Fig. 3.

Inhibition of glioma cell proliferation by EFTUD1 downregulation. (A) Effect of EFTUD1 siRNAs on cell proliferation in U87MG and U251MG glioma cells. Cell viability was analyzed 0, 2, 4, and 6 days after transfection. Results are presented as fold relative to the cell viability in mock-treated cells at day 0. Data are mean ± S.D. (bars) of 3 experiments. **P < 0.01 using 1-way ANOVA. (B) Cell-cycle analysis of EFTUD1 siRNA-transfected glioma cells with and without nocodazol (0.1 mg/mL for 12 h). Cells were fixed with 70% ethanol 4 days after transfection, treated with RNAse, and stained with propidium iodide. Cell-cycle distributions were analyzed by flow cytometry. Data are shown as the percentage of cells in various phases of the cell cycle. (C) Effect of EFTUD1 siRNAs on apoptosis in U87MG and U251MG glioma cells. Caspase 3/7 activity in glioma cells was analyzed 6 days after siRNA transfection. Caspase 3/7 activity was normalized to viable cell signals measured by the CellTiter Glo luminescent cell-viability assay.

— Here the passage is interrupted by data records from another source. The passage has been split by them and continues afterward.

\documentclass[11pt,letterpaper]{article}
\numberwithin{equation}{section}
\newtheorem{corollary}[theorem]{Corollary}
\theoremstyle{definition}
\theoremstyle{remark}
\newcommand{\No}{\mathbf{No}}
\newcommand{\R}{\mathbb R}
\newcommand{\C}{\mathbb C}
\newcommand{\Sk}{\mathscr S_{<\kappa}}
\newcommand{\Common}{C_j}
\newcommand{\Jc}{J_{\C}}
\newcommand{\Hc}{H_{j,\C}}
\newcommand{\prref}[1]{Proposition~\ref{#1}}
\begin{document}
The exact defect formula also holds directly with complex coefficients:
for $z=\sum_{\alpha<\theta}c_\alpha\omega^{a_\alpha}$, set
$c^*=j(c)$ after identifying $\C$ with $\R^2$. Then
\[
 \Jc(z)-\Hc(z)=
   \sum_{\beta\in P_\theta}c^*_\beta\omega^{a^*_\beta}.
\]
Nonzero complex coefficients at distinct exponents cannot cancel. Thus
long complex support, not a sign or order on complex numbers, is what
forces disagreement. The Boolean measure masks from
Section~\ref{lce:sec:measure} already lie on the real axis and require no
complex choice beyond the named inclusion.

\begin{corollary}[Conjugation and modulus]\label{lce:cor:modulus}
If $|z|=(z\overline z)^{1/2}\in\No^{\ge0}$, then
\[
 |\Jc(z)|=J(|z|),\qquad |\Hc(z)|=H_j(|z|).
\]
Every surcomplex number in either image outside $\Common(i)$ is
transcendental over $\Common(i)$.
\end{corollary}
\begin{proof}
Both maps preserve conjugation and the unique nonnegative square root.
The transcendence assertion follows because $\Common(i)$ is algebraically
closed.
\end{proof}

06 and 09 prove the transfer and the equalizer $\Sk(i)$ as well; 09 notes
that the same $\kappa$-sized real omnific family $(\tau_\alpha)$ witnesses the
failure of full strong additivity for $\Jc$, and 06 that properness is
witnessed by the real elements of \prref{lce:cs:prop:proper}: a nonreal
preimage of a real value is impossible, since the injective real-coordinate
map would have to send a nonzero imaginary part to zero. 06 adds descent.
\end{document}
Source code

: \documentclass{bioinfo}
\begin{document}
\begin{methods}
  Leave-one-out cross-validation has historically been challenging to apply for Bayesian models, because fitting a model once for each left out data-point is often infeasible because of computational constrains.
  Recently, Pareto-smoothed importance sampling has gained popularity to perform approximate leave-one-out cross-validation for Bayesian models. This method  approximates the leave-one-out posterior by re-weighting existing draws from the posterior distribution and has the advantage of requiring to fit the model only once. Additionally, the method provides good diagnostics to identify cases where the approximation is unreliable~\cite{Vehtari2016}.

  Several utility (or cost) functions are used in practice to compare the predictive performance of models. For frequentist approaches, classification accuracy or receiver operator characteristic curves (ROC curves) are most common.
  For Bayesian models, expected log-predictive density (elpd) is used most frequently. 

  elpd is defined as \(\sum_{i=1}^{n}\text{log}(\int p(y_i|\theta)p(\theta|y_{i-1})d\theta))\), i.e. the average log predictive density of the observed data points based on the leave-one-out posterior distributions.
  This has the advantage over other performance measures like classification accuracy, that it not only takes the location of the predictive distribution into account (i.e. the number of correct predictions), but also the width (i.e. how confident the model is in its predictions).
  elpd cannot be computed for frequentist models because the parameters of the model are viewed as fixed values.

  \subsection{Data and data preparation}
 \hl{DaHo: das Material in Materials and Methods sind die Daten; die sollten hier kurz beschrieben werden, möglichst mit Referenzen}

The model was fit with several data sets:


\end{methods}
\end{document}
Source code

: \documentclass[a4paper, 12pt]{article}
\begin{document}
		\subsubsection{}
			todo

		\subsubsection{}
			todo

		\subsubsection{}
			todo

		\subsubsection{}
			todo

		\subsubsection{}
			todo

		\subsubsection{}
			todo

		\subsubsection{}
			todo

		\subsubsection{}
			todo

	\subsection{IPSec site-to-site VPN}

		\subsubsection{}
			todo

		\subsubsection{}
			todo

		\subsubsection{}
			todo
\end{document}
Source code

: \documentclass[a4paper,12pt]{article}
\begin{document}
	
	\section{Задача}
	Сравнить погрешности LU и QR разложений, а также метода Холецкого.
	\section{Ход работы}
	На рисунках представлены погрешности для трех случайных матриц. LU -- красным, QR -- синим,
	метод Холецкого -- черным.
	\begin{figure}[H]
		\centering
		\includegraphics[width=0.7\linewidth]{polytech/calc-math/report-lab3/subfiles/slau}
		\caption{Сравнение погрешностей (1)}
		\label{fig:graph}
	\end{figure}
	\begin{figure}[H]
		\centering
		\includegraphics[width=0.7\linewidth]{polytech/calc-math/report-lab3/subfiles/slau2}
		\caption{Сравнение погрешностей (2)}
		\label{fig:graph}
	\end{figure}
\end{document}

Relative caspase 3/7 activity is presented as fold relative to this normalized value found in control siRNA-transfected cells. Results are mean ± S.D. (bars) of 3 experiments. *P < .05, **P < .01 using 1-way ANOVA. (D) Western blot analysis of p53 and p21 in U87MG and U251MG 3 days after siRNA transfection. β-Actin was used as a loading control.